CPLR 214-c was explicitly made applicable to actions which were commenced on or after its effective date. The opening phrase of subdivision 2, "[n]otwithstanding the provisions of section 214", introduces a new concept of accrual independent of the traditional limitations of CPLR 214. Subdivision 2 changes the accrual date from the date of exposure to the date when the injury was discovered or, with reasonable diligence, should have been discovered. There is no reference to the date of exposure. Giving this language its clear meaning, the statute is applicable to any action commenced after July 30, 1986, where the discovery post-dates the statute, regardless of the date of exposure. The statute therefore established a "prospective only discovery rule" for future application (see, Hymowitz v. Lilly & Co., supra, 73 N.Y.2d, at 515, 541 N.Y.S.2d 941, 539 N.E.2d 1069). It did not create a prospective exposure rule.

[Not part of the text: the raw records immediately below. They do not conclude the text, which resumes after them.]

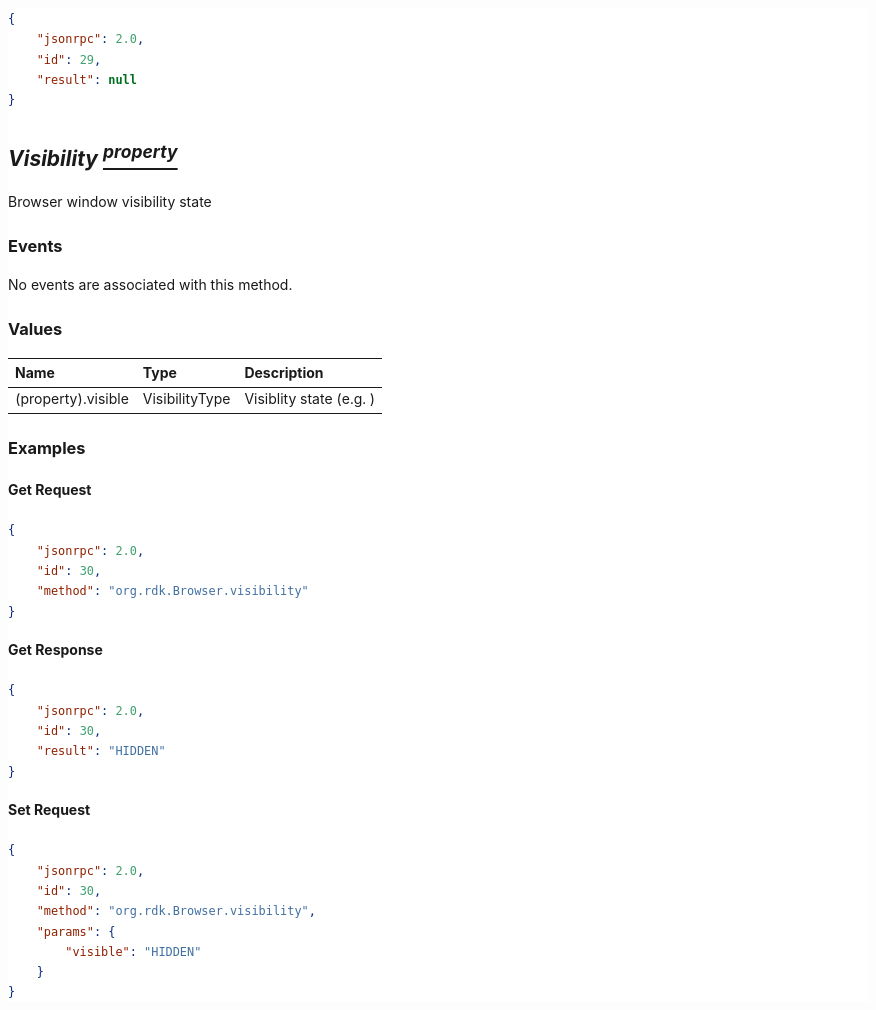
 ```json
{
    "jsonrpc": 2.0,
    "id": 29,
    "result": null
}
```

<a id="property.Visibility"></a>
## *Visibility [<sup>property</sup>](#head.Properties)*

Browser window visibility state

### Events
No events are associated with this method.
### Values
| Name | Type | Description |
| :-------- | :-------- | :-------- |
| (property).visible | VisibilityType | Visiblity state (e.g. ) |

### Examples


#### Get Request

```json
{
    "jsonrpc": 2.0,
    "id": 30,
    "method": "org.rdk.Browser.visibility"
}
```


#### Get Response

```json
{
    "jsonrpc": 2.0,
    "id": 30,
    "result": "HIDDEN"
}
```


#### Set Request

```json
{
    "jsonrpc": 2.0,
    "id": 30,
    "method": "org.rdk.Browser.visibility",
    "params": {
        "visible": "HIDDEN"
    }
}
```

Subdivision 6 supports that conclusion by specifically providing that CPLR 214-c is applicable to acts, omissions, or failures occurring prior to July 1, 1986. It then sets forth a three-pronged exception to the general rule of applicability enunciated in the statute. The date-of-discovery rule is not applicable where: (1) the act, omission or failure occurred prior to July 1, 1986, (2) the date of discovery was prior to July 1, 1986, and (3) the action was or would have been barred because the applicable Statute of Limitations had expired prior to that date. For the exception to apply, all three criteria must be satisfied (see, Silverman v. North Shore Energy Savers, 202 A.D.2d 571, 609 N.Y.S.2d 250; 1 Weinstein-Korn-Miller, N.Y.Civ.Prac. p 214-c.06).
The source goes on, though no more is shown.